▸ Information given:
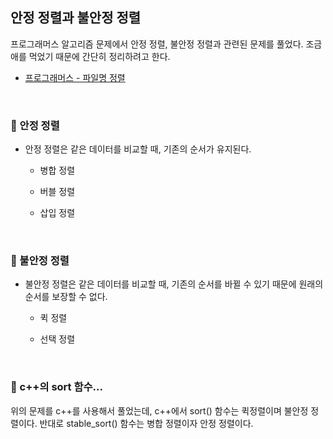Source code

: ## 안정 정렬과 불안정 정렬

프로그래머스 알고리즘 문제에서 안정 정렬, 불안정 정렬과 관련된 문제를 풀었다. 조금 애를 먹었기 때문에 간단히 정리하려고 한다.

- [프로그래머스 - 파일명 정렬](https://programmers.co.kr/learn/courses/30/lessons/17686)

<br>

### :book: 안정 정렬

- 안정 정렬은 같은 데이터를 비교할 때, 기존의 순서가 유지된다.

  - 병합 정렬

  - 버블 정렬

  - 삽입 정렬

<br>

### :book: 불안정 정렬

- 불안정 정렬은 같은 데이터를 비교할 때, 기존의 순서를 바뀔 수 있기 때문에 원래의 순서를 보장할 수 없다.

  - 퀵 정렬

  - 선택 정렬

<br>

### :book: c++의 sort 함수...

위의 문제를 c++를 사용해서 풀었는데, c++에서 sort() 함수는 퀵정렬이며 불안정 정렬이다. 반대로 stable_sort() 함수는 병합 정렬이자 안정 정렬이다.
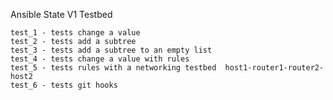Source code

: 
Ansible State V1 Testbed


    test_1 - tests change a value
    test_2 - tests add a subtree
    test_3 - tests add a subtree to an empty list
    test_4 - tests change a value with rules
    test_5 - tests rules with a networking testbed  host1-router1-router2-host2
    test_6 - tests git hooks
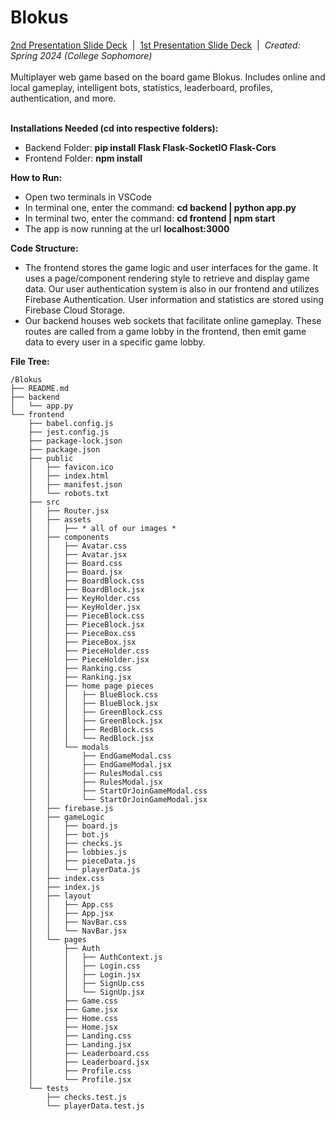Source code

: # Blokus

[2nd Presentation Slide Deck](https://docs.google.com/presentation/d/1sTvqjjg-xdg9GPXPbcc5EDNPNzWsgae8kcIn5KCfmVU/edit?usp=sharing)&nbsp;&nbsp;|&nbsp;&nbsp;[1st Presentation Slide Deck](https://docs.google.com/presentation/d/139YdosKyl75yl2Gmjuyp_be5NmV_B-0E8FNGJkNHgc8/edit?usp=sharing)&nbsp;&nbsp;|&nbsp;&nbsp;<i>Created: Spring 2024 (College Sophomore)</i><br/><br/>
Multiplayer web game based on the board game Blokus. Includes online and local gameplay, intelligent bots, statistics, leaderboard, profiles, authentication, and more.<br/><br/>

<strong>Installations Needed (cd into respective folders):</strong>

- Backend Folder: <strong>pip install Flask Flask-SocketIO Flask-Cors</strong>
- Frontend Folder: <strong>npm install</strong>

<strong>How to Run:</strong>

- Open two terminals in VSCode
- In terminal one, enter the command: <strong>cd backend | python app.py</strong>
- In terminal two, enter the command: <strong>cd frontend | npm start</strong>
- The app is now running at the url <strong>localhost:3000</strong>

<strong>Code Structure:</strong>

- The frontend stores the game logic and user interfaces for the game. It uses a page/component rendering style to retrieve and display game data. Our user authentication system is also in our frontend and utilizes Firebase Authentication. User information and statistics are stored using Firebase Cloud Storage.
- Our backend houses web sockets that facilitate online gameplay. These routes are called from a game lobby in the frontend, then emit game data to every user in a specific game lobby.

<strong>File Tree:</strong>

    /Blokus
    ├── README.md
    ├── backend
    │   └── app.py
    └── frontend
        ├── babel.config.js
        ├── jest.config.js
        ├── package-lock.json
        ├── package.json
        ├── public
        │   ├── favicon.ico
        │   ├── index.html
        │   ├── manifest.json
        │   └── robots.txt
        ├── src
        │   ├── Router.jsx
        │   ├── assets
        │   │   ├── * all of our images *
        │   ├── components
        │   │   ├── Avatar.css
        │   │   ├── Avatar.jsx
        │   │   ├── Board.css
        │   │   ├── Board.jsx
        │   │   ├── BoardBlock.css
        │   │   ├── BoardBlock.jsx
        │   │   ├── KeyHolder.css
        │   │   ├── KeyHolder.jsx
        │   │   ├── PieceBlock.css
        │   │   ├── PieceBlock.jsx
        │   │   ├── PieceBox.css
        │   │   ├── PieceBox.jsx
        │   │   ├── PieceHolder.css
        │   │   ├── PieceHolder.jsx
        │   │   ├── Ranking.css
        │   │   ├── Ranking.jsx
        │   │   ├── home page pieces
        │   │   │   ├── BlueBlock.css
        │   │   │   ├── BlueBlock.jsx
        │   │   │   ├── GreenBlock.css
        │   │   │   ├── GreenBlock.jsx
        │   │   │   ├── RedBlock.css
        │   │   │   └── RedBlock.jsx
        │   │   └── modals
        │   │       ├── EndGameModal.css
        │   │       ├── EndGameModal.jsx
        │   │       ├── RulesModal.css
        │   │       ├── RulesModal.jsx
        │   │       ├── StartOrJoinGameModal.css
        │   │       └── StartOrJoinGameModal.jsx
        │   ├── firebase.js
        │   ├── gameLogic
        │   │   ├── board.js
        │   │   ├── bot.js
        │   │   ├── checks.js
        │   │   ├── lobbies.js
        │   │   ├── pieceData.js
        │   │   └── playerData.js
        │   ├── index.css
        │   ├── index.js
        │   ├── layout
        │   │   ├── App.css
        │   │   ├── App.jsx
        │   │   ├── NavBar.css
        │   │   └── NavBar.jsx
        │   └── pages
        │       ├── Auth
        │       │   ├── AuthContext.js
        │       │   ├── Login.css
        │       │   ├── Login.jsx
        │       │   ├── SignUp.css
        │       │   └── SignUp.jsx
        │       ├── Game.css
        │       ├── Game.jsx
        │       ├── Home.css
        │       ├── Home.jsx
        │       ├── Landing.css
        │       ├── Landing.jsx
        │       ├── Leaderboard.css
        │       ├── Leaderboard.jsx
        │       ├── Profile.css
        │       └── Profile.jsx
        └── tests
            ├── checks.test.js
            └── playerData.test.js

▸ Task goal:
Using the data above, count the lines that include "command" and write the number alone.

▸ Response box:
2